One thing to remember is that in large part this is already done on social media and cell phones, or at least the facial recognition part is. They just make you label that person, rather than looking it up in a database somewhere.
Another thing to consider is that based on the way the machine learning works for this kind of thing, each AI doing the recognizing does it differently and likely stores that pattern differently. So when Google identifies someone, that pattern can’t be used by Facebook’s recognition engines, because they’re two different systems. There’s not AFAIK, a standardized facial recognition template for this sort of thing.
I would imagine that the best way to do it overall would be some kind of opt-in system, where you’d grant consent to the facial matching company to store and process your social media images, contact info, etc… along with a sort of “friends, friends & family, public, etc…” type level of consent for who could see that.
I’d even go so far as to suggest that it allow for public/private identities, so that if your “day” job is as Mistress Dominatrixa the Terrible, you could set up a public identity/face-matching profille that would identify you as that to the public, but identify you as Betty Smith of Sheboygan, WI to friends/family/financial institutions/etc… And on both, you could limit what you choose to expose- maybe just your name, maybe your name & email, etc…

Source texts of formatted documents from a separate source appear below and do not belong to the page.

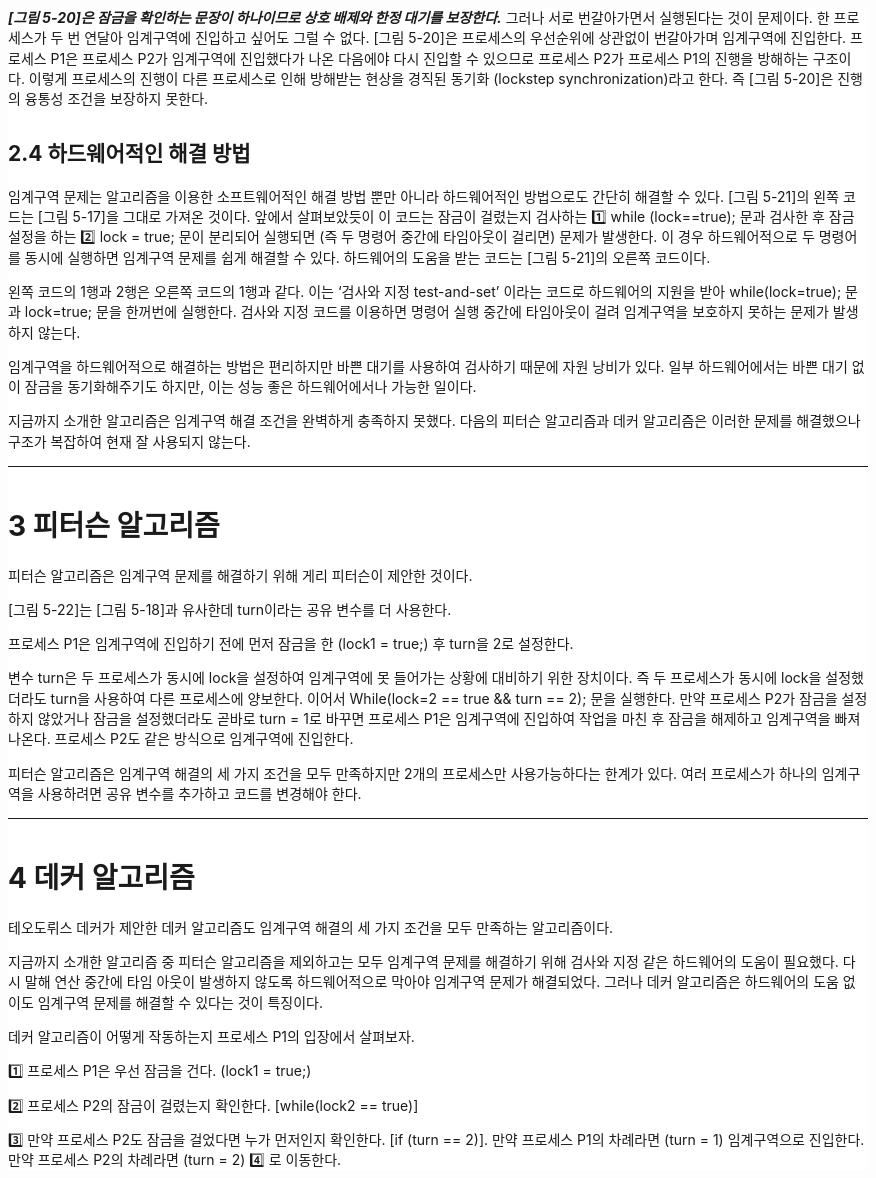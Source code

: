 ***[그림 5-20]은 잠금을 확인하는 문장이 하나이므로 상호 배제와 한정 대기를 보장한다.*** 그러나 서로 번갈아가면서 실행된다는 것이 문제이다. 한 프로세스가 두 번 연달아 임계구역에 진입하고 싶어도 그럴 수 없다. [그림 5-20]은 프로세스의 우선순위에 상관없이 번갈아가며 임계구역에 진입한다. 프로세스 P1은 프로세스 P2가 임계구역에 진입했다가 나온 다음에야 다시 진입할 수 있으므로 프로세스 P2가 프로세스 P1의 진행을 방해하는 구조이다. 이렇게 프로세스의 진행이 다른 프로세스로 인해 방해받는 현상을 경직된 동기화 (lockstep synchronization)라고 한다. 즉 [그림 5-20]은 진행의 융통성 조건을 보장하지 못한다.  

## 2.4 하드웨어적인 해결 방법

임계구역 문제는 알고리즘을 이용한 소프트웨어적인 해결 방법 뿐만 아니라 하드웨어적인 방법으로도 간단히 해결할 수 있다. [그림 5-21]의 왼쪽 코드는 [그림 5-17]을 그대로 가져온 것이다. 앞에서 살펴보았듯이 이 코드는 잠금이 걸렸는지 검사하는 1️⃣ while (lock==true); 문과 검사한 후 잠금 설정을 하는 2️⃣ lock = true; 문이 분리되어 실행되면 (즉 두 명령어 중간에 타임아웃이 걸리면) 문제가 발생한다. 이 경우 하드웨어적으로 두 명령어를 동시에 실행하면 임계구역 문제를 쉽게 해결할 수 있다. 하드웨어의 도움을 받는 코드는 [그림 5-21]의 오른쪽 코드이다. 

왼쪽 코드의 1행과 2행은 오른쪽 코드의 1행과 같다. 이는 ‘검사와 지정 test-and-set’ 이라는 코드로 하드웨어의 지원을 받아 while(lock=true); 문과 lock=true; 문을 한꺼번에 실행한다. 검사와 지정 코드를 이용하면 명령어 실행 중간에 타임아웃이 걸려 임계구역을 보호하지 못하는 문제가 발생하지 않는다. 

임계구역을 하드웨어적으로 해결하는 방법은 편리하지만 바쁜 대기를 사용하여 검사하기 때문에 자원 낭비가 있다. 일부 하드웨어에서는 바쁜 대기 없이 잠금을 동기화해주기도 하지만, 이는 성능 좋은 하드웨어에서나 가능한 일이다. 

지금까지 소개한 알고리즘은 임계구역 해결 조건을 완벽하게 충족하지 못했다. 다음의 피터슨 알고리즘과 데커 알고리즘은 이러한 문제를 해결했으나 구조가 복잡하여 현재 잘 사용되지 않는다. 

---

# 3 피터슨 알고리즘

피터슨 알고리즘은 임계구역 문제를 해결하기 위해 게리 피터슨이 제안한 것이다. 

[그림 5-22]는 [그림 5-18]과 유사한데 turn이라는 공유 변수를 더 사용한다. 

프로세스 P1은 임계구역에 진입하기 전에 먼저 잠금을 한 (lock1 = true;) 후 turn을 2로 설정한다. 

변수 turn은 두 프로세스가 동시에 lock을 설정하여 임계구역에 못 들어가는 상황에 대비하기 위한 장치이다. 즉 두 프로세스가 동시에 lock을 설정했더라도 turn을 사용하여 다른 프로세스에 양보한다. 이어서 While(lock=2 == true && turn == 2); 문을 실행한다. 만약 프로세스 P2가 잠금을 설정하지 않았거나 잠금을 설정했더라도 곧바로 turn = 1로 바꾸면 프로세스 P1은 임계구역에 진입하여 작업을 마친 후 잠금을 해제하고 임계구역을 빠져나온다. 프로세스 P2도 같은 방식으로 임계구역에 진입한다. 

피터슨 알고리즘은 임계구역 해결의 세 가지 조건을 모두 만족하지만 2개의 프로세스만 사용가능하다는 한계가 있다. 여러 프로세스가 하나의 임계구역을 사용하려면 공유 변수를 추가하고 코드를 변경해야 한다. 

---

# 4 데커 알고리즘

테오도뤼스 데커가 제안한 데커 알고리즘도 임계구역 해결의 세 가지 조건을 모두 만족하는 알고리즘이다. 

지금까지 소개한 알고리즘 중 피터슨 알고리즘을 제외하고는 모두 임계구역 문제를 해결하기 위해 검사와 지정 같은 하드웨어의 도움이 필요했다. 다시 말해 연산 중간에 타임 아웃이 발생하지 않도록 하드웨어적으로 막아야 임계구역 문제가 해결되었다. 그러나 데커 알고리즘은 하드웨어의 도움 없이도 임계구역 문제를 해결할 수 있다는 것이 특징이다. 

데커 알고리즘이 어떻게 작동하는지 프로세스 P1의 입장에서 살펴보자. 

1️⃣ 프로세스 P1은 우선 잠금을 건다. (lock1 = true;) 

2️⃣ 프로세스 P2의 잠금이 걸렸는지 확인한다. [while(lock2 == true)]

3️⃣ 만약 프로세스 P2도 잠금을 걸었다면 누가 먼저인지 확인한다. [if (turn == 2)]. 만약 프로세스 P1의 차례라면 (turn = 1) 임계구역으로 진입한다. 만약 프로세스 P2의 차례라면 (turn = 2) 4️⃣ 로 이동한다.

That way, I imagine if you were to wander around with some sort of smart monocle or something, it would identify some people but not all, and of those it identifies, you’d only see what they wanted you to see, which might be commercial- you might be in the grocery store, and your digital monocle might recognize a guy, and it would say “Joe Smith - Joe’s Roofing (222) 333-4444 for all your roofing needs!” without really letting you know anything about Joe. Or people might be stupid and list everything on there for anyone to see; their choice.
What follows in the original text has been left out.